Building LLMs from the Ground Up: A 3-Hour Coding Workshop
Overall reception & learning value
- Many commenters praise the workshop as clear, practical, and a good way to revisit fundamentals of transformers and LLMs.
- Several say it hits a “just right” level for people already comfortable with deep learning/PyTorch and who don’t want ultra-low-level autograd-from-scratch material.
- Others share additional resources (e.g., other “GPT from scratch” writeups/videos) that complement this, each emphasizing different aspects (training vs inference, numpy-level math vs framework use).

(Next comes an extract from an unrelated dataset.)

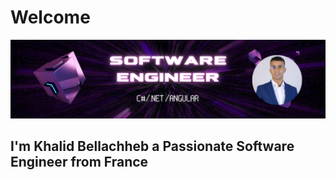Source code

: # Welcome

![Software Engineer Banner](./images/profile%20github.png) 

## I'm Khalid Bellachheb a Passionate Software Engineer from France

Data cleaning, instruction following, and real-world models
- Some ask for more detail on how major models clean and structure training data, suggesting this is where long-term differentiation will lie.
- Commenters point to sections in large model papers (e.g., “steerability” / instruction tuning) as partial answers.
- One thread stresses that unstructured pretraining alone yields a babbling model; instruction-following behavior requires additional structured training with human feedback.
“From scratch” and abstraction level debate
- Significant discussion centers on whether building an LLM “from the ground up” should use PyTorch or go lower-level (numpy, custom autograd, or even C/assembly).
- One camp: PyTorch
nnis “low level enough” for understanding transformers; going deeper is mostly for framework/hardware developers. - Another camp: “from scratch” should avoid major dependencies and expose more of the mechanics; they cite bottom-up tutorials (e.g., autograd by hand) as more educational.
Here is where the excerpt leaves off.